## Work task
Say how many lines of the listing below include "screen". Write only that number.

Task input: Begin

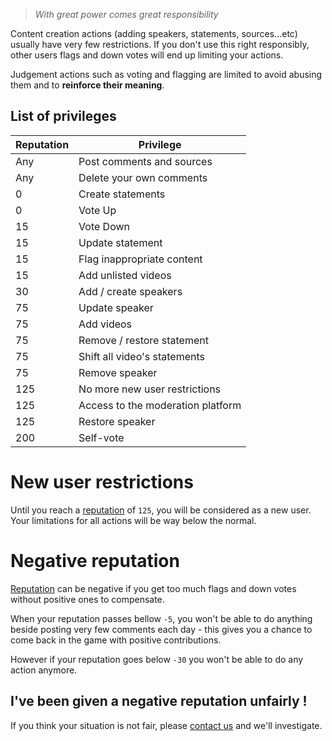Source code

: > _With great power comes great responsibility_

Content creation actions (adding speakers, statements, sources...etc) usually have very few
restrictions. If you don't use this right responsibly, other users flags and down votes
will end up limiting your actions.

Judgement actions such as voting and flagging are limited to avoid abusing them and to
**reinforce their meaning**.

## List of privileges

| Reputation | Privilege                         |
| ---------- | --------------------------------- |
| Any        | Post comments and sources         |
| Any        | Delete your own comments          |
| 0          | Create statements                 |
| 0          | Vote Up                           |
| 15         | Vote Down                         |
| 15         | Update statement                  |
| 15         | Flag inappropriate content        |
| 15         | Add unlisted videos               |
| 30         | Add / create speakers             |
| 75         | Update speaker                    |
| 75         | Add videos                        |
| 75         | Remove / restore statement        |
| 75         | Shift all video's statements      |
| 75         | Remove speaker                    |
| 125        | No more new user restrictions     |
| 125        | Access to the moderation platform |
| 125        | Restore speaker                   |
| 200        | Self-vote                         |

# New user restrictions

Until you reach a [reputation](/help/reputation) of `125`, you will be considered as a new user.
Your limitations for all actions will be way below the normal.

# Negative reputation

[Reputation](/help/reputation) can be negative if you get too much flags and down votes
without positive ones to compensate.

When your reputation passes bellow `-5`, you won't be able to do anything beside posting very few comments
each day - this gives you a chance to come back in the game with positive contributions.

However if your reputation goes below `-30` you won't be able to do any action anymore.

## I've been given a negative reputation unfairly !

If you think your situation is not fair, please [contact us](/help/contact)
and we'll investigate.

Task input: End
Task input: Begin

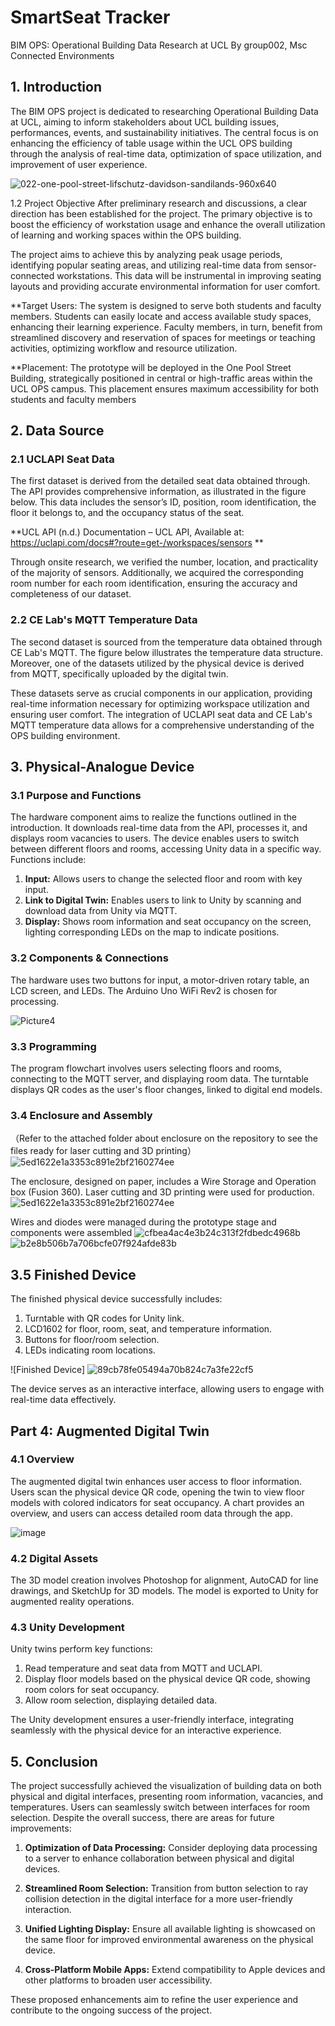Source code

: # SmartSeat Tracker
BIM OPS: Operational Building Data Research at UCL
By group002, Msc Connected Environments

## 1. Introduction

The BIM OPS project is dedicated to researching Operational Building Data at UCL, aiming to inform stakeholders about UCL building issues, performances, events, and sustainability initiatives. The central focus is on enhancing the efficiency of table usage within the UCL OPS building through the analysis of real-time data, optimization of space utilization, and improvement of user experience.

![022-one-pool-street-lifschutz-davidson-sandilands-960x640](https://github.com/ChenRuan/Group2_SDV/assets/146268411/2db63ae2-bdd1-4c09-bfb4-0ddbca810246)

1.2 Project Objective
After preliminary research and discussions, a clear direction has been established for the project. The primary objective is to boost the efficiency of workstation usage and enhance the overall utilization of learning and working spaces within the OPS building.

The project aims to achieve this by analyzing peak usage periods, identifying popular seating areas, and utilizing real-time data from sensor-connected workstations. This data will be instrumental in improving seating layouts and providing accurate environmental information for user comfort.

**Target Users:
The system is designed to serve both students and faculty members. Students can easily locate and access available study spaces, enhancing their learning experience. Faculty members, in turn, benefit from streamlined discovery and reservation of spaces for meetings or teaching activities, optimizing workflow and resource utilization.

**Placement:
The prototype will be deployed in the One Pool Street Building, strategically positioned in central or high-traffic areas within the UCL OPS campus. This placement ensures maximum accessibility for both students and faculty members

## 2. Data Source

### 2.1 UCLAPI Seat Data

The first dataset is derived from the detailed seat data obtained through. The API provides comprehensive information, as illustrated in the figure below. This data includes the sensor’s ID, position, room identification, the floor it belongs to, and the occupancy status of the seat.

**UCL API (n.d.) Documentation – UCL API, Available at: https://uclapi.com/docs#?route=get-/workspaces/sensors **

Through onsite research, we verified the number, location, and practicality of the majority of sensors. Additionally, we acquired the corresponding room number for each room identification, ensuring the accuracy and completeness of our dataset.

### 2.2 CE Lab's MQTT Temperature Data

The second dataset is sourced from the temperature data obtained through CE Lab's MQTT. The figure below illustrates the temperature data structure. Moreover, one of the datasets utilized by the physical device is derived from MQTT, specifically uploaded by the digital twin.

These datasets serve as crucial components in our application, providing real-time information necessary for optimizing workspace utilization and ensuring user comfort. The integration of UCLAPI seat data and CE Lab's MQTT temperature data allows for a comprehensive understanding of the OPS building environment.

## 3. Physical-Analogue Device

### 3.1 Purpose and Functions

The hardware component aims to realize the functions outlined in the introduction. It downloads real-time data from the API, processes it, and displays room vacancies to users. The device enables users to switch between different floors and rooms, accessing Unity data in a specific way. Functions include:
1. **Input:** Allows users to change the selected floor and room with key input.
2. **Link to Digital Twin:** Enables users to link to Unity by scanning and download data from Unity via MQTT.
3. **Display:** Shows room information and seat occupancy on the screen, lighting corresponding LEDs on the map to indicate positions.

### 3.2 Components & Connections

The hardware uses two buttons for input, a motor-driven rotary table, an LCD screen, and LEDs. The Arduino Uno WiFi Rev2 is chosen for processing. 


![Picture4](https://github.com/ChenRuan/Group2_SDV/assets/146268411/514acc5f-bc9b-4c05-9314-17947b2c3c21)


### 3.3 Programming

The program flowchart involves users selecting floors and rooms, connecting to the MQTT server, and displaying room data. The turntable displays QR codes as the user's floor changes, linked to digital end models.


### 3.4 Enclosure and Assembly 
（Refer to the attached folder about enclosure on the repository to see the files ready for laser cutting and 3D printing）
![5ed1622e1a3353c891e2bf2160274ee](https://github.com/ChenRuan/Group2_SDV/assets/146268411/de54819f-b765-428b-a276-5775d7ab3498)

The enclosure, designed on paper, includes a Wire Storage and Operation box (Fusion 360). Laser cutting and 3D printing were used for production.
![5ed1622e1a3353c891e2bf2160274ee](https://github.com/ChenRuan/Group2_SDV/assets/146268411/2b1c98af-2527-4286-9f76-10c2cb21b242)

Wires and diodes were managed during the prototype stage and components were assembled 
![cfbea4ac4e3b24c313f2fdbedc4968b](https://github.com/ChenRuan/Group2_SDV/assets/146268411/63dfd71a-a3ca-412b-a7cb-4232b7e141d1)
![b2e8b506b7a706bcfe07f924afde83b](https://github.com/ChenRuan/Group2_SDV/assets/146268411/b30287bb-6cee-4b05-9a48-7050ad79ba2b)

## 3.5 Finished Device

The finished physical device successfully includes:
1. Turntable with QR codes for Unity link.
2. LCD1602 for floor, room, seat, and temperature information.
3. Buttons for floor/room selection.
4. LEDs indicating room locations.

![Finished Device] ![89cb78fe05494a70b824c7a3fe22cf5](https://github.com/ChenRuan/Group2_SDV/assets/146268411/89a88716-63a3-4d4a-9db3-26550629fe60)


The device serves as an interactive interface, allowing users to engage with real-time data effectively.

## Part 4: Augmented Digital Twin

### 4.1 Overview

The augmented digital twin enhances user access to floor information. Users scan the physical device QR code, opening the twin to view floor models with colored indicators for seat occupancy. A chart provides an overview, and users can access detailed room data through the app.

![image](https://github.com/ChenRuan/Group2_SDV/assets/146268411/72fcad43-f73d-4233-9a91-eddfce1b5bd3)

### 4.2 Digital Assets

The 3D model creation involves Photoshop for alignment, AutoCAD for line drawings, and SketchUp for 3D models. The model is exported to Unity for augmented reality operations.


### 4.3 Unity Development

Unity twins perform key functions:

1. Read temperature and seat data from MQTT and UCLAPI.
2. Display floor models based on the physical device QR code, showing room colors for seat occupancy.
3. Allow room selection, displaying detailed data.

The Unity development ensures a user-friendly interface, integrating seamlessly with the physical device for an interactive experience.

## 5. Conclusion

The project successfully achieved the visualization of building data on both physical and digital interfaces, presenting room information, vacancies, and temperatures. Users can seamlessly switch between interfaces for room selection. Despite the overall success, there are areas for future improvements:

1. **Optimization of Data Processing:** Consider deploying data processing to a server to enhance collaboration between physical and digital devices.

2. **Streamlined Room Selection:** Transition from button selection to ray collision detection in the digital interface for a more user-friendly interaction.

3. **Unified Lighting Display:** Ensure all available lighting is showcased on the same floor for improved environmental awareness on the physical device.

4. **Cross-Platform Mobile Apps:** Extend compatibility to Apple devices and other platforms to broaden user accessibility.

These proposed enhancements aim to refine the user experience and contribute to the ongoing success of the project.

Task input: End
Task input: Begin

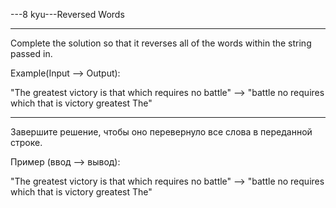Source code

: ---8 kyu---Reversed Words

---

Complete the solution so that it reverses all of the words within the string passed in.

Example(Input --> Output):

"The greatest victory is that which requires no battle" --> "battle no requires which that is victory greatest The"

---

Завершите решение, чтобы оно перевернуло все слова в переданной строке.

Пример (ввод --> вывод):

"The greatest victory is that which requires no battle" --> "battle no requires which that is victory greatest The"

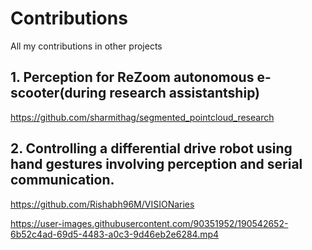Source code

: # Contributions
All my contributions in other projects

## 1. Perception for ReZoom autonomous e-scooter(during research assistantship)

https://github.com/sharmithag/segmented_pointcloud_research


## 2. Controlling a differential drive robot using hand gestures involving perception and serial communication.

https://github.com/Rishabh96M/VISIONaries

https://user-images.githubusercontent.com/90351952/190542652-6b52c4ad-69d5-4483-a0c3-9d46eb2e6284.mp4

Task input: End

## Reply
2